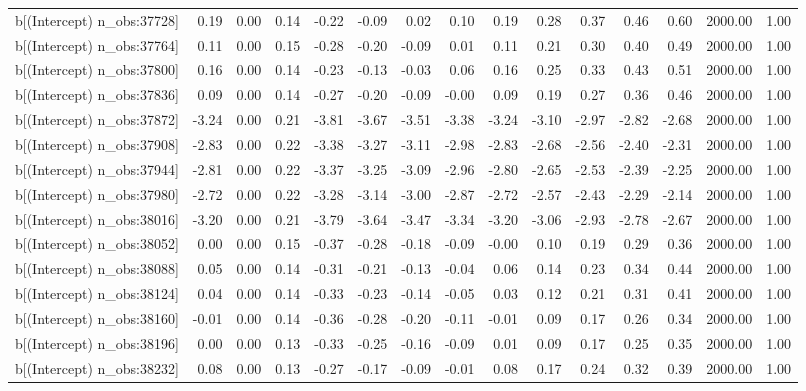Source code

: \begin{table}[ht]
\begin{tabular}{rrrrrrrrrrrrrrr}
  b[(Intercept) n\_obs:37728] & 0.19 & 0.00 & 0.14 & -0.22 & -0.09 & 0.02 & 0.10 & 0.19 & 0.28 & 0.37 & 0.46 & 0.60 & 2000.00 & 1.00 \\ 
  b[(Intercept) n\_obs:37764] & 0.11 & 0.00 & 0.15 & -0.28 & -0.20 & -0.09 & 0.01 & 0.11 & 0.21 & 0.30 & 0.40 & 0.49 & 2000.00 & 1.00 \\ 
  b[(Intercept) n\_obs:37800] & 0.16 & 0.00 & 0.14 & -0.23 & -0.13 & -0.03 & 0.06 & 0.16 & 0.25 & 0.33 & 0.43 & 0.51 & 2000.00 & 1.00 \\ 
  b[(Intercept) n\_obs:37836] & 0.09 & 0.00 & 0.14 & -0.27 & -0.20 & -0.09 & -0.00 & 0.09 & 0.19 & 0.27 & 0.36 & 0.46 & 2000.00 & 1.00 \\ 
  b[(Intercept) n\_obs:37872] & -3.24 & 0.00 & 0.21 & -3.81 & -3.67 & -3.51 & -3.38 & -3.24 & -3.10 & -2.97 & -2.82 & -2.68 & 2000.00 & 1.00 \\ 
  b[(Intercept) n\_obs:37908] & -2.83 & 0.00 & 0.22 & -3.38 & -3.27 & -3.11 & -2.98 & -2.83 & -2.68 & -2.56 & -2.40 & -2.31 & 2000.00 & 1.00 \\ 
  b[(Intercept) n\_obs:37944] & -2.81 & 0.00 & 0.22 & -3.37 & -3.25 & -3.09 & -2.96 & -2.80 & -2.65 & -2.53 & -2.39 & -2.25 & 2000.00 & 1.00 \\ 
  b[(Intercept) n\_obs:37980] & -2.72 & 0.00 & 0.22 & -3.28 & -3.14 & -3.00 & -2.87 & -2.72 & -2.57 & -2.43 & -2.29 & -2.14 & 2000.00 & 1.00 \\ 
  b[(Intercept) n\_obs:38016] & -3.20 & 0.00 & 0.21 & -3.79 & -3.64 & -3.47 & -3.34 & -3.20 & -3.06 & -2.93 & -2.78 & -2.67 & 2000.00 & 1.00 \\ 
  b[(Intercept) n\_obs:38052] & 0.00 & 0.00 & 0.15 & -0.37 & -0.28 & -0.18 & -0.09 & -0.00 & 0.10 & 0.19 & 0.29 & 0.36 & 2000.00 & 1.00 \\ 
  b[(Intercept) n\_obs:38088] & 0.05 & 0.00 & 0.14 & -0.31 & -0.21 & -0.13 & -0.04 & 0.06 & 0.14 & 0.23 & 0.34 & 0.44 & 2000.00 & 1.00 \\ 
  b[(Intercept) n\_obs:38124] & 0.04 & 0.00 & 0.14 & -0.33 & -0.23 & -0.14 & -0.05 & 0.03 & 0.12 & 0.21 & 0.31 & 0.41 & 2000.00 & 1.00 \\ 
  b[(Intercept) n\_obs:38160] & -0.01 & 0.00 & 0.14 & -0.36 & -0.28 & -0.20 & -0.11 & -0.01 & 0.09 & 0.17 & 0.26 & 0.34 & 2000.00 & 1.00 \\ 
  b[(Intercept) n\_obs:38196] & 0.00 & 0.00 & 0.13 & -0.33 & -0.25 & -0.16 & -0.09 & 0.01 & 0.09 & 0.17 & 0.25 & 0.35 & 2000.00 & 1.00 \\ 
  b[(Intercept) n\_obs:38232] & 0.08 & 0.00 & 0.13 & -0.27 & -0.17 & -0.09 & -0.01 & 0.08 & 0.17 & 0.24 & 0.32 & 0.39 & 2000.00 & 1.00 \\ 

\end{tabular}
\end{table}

▬▬▬▬▬▬

Exercise. Since only the text is needed, retype the data above exactly and omit the pictures.

Expected answer.
Source code

: \begin{table}[ht]
\begin{tabular}{rrrrrrrrrrrrrrr}
  b[(Intercept) n\_obs:37728] & 0.19 & 0.00 & 0.14 & -0.22 & -0.09 & 0.02 & 0.10 & 0.19 & 0.28 & 0.37 & 0.46 & 0.60 & 2000.00 & 1.00 \\ 
  b[(Intercept) n\_obs:37764] & 0.11 & 0.00 & 0.15 & -0.28 & -0.20 & -0.09 & 0.01 & 0.11 & 0.21 & 0.30 & 0.40 & 0.49 & 2000.00 & 1.00 \\ 
  b[(Intercept) n\_obs:37800] & 0.16 & 0.00 & 0.14 & -0.23 & -0.13 & -0.03 & 0.06 & 0.16 & 0.25 & 0.33 & 0.43 & 0.51 & 2000.00 & 1.00 \\ 
  b[(Intercept) n\_obs:37836] & 0.09 & 0.00 & 0.14 & -0.27 & -0.20 & -0.09 & -0.00 & 0.09 & 0.19 & 0.27 & 0.36 & 0.46 & 2000.00 & 1.00 \\ 
  b[(Intercept) n\_obs:37872] & -3.24 & 0.00 & 0.21 & -3.81 & -3.67 & -3.51 & -3.38 & -3.24 & -3.10 & -2.97 & -2.82 & -2.68 & 2000.00 & 1.00 \\ 
  b[(Intercept) n\_obs:37908] & -2.83 & 0.00 & 0.22 & -3.38 & -3.27 & -3.11 & -2.98 & -2.83 & -2.68 & -2.56 & -2.40 & -2.31 & 2000.00 & 1.00 \\ 
  b[(Intercept) n\_obs:37944] & -2.81 & 0.00 & 0.22 & -3.37 & -3.25 & -3.09 & -2.96 & -2.80 & -2.65 & -2.53 & -2.39 & -2.25 & 2000.00 & 1.00 \\ 
  b[(Intercept) n\_obs:37980] & -2.72 & 0.00 & 0.22 & -3.28 & -3.14 & -3.00 & -2.87 & -2.72 & -2.57 & -2.43 & -2.29 & -2.14 & 2000.00 & 1.00 \\ 
  b[(Intercept) n\_obs:38016] & -3.20 & 0.00 & 0.21 & -3.79 & -3.64 & -3.47 & -3.34 & -3.20 & -3.06 & -2.93 & -2.78 & -2.67 & 2000.00 & 1.00 \\ 
  b[(Intercept) n\_obs:38052] & 0.00 & 0.00 & 0.15 & -0.37 & -0.28 & -0.18 & -0.09 & -0.00 & 0.10 & 0.19 & 0.29 & 0.36 & 2000.00 & 1.00 \\ 
  b[(Intercept) n\_obs:38088] & 0.05 & 0.00 & 0.14 & -0.31 & -0.21 & -0.13 & -0.04 & 0.06 & 0.14 & 0.23 & 0.34 & 0.44 & 2000.00 & 1.00 \\ 
  b[(Intercept) n\_obs:38124] & 0.04 & 0.00 & 0.14 & -0.33 & -0.23 & -0.14 & -0.05 & 0.03 & 0.12 & 0.21 & 0.31 & 0.41 & 2000.00 & 1.00 \\ 
  b[(Intercept) n\_obs:38160] & -0.01 & 0.00 & 0.14 & -0.36 & -0.28 & -0.20 & -0.11 & -0.01 & 0.09 & 0.17 & 0.26 & 0.34 & 2000.00 & 1.00 \\ 
  b[(Intercept) n\_obs:38196] & 0.00 & 0.00 & 0.13 & -0.33 & -0.25 & -0.16 & -0.09 & 0.01 & 0.09 & 0.17 & 0.25 & 0.35 & 2000.00 & 1.00 \\ 
  b[(Intercept) n\_obs:38232] & 0.08 & 0.00 & 0.13 & -0.27 & -0.17 & -0.09 & -0.01 & 0.08 & 0.17 & 0.24 & 0.32 & 0.39 & 2000.00 & 1.00 \\ 

\end{tabular}
\end{table}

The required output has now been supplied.